Oral Squamous-Cell Carcinoma Detection

September 8, 2015

Who is at risk? Everyone!
Oral Squamous Cell Carcinoma (OSCC) and Head and Neck Squamous Cell Carcinoma (HNSCC) have confounded the health-care profession for a long time. More than 90 percent of HNSCC are OSCC.

According to the Oral Cancer Foundation, approximately 44,000 Americans will be diagnosed with oral or pharyngeal cancer this year, and 8,000 deaths will occur due to this disease. That is equivalent to one person dying every hour for an entire year. The five-year survival rate of those newly diagnosed with oral cancer has not significantly improved over the last 50 years.

Additionally, the cost of treatment after diagnosis can be quite staggering. It has been estimated that approximately $3.2 billion is spent annually in the United States alone to treat these cancers.1

OSCC is an aggressive tumor with low response to chemotherapy and basic resistance to most standard-of-care anticancer drugs.2 The death rate for oral cancer is higher than that of cervical cancer, Hodgkin’s lymphoma, testicular cancer and skin cancer. In fact, oral cancer is three times more common than cervical cancer, with men twice as likely to be diagnosed. Additionally, oral cancer is the fourth leading cause of cancer in black men.

Who is at risk? Everyone! Twenty-five percent of oral- cancer patients are nonsmokers and nondrinkers.3 The other 75 percent have the classic risk factors, including smoking, using chewing tobacco, betel-quid chewing and alcohol consumption. Individually, these factors increase the risk of developing oral cancer, but when combined, the probability of disease development drastically increases.4 Studies also show that there is a 16 percent to 36 percent chance of oral-cancer reoccurrence, in addition to the probability of developing subsequent cancers elsewhere in the body.5-7

Although the oral cavity is easily accessible for examination and evaluation, several factors limit the successful identification and early treatment of premalignant lesions. First, the gold standard for screening and detection is visual and tactile palpation during an extra- and intraoral examination by the health-care professional during a routine dental or physical examination. This head-and-neck examination entails bimanual palpation of various external areas of 1. the head and neck, including the lower jaw, neck, glands and lymph nodes of this area, and 2. the oral cavity, including the tongue, cheeks, floor and roof of the mouth, lips, and back of the throat. Second, this disease is not easy to identify in its earliest stages and has often eluded medical and dental professionals. The reason? It can be “occult,” or hidden from plain view. Normal-looking tissue may often hide the truth within cells below the mucosa’s surface.

If the disease is identified in Stage I or Stage II—the ideal time for identification—before the dysplastic cells have been able to break through the basement membrane, the overall five-year survival rate is greater than 80 percent. All too often, however, the manifestations of this invasive and devastating disease are found in the late Stage III or Stage IV periods, for which the five-year survival rate falls to 20 percent. These “frank” lesions—when a lesion is apparent and easily and visually identified—are often the hallmark in the identification process.
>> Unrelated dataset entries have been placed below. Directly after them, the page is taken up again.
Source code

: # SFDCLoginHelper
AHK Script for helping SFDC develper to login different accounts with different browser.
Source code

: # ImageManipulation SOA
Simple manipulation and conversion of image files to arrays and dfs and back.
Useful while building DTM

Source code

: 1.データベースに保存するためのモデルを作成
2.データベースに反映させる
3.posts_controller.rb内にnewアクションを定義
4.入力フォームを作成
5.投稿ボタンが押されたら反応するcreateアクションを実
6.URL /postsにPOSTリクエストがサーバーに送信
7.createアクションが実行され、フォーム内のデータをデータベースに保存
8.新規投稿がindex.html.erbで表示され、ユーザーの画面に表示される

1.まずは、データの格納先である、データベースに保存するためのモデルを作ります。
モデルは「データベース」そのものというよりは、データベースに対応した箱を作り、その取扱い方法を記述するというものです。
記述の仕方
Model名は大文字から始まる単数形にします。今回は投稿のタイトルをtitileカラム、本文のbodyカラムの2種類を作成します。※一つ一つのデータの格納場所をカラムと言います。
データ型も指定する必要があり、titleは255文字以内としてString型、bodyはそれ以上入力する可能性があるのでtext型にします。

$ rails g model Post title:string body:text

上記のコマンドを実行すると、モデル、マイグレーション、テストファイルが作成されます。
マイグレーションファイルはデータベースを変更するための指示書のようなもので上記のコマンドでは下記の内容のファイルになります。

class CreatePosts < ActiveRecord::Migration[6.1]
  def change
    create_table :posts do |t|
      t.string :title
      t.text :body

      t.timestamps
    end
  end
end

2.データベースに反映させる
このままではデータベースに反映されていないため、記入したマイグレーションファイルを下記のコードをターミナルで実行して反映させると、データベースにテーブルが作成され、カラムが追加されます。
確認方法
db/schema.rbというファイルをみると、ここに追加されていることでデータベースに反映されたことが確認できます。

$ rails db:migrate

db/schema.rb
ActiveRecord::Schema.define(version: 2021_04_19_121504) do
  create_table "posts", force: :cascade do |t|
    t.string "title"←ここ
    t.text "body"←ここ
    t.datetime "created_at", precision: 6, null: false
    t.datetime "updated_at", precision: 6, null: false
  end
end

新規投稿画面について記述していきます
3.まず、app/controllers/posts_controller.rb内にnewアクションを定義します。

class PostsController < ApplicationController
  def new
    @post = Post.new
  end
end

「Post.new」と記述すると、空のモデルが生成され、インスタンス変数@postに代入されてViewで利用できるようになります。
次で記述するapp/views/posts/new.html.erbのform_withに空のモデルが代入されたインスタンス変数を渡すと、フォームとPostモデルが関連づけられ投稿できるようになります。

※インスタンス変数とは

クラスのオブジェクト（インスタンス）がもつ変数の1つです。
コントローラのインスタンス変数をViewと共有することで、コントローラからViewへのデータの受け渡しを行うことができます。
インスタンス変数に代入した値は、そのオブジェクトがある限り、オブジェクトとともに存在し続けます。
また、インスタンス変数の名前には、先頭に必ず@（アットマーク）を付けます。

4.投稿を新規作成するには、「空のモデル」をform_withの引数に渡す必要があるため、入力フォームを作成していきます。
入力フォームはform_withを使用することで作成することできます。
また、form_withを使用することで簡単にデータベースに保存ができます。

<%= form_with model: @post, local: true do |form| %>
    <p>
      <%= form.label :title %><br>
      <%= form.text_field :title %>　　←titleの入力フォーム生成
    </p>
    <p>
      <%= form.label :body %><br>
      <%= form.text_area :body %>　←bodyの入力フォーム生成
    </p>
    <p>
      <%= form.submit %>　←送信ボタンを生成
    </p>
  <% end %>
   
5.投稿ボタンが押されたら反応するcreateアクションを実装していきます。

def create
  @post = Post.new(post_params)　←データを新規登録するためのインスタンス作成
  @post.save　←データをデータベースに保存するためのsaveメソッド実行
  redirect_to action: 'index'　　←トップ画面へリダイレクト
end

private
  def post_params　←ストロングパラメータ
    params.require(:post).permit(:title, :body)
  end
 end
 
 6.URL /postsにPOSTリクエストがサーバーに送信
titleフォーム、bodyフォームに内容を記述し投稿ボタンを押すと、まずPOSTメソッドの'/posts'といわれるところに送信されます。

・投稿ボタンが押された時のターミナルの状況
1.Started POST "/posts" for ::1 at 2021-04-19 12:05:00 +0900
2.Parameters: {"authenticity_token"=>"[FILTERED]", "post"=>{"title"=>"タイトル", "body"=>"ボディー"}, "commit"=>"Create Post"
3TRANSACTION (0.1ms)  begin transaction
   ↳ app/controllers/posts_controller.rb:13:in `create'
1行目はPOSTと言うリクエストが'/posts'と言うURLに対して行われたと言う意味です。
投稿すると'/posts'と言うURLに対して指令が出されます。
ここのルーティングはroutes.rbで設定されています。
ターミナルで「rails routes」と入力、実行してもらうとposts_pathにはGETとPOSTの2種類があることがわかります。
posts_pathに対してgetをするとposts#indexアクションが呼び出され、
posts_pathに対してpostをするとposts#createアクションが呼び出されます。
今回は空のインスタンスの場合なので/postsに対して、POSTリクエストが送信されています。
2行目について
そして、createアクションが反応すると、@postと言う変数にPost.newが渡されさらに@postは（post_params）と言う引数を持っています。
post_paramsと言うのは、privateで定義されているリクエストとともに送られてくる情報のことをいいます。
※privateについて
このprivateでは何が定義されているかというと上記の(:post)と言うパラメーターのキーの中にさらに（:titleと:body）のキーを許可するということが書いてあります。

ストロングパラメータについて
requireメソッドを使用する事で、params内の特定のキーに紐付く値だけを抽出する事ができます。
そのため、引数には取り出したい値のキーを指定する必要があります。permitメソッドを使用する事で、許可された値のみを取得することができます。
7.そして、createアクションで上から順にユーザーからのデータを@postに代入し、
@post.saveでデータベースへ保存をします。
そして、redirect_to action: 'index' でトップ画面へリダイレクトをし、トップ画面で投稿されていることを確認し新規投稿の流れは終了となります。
Yet when found at this stage, the lesion has typically advanced so deeply that it is impossible to treat without radical surgical intervention and significant loss of the patient’s quality of life.

Over the last 12 years, this need to identify these hidden lesions as early as possible—and reduce the need for aggressive treatment and its ramifications—has promoted various efforts to “visualize” or otherwise screen these early lesions using a variety of techniques. While better than simple visual inspection with visible light and bimanual palpation alone, these visualization modalities do present some challenges. First, the operator must be able to clearly evaluate all structures in the oral and oropharyngeal cavity. This task can be difficult, especially with an uncooperative patient. Second, the resulting observation can be misleading. This is due to the subjective nature and interpretation of results obtained via the current visualization modalities that lack strong clinical research support. As a result, lesion screening or visualization systems still do very little to address the clinical unmet need for early detection and intervention.

Only a definitive test can determine the biologic behavior of a lesion.8 Currently, the gold standard for oral-cancer diagnosis is histopathological examination of surgical biopsy specimens.9 Yet, if lesions are biopsied only when they are visible in the oral cavity, typically Stage III or Stage IV, we most certainly are not identifying disease at the earliest possible moment, leading to late-stage identification and lowering the long-term prognosis and survivability of the patient.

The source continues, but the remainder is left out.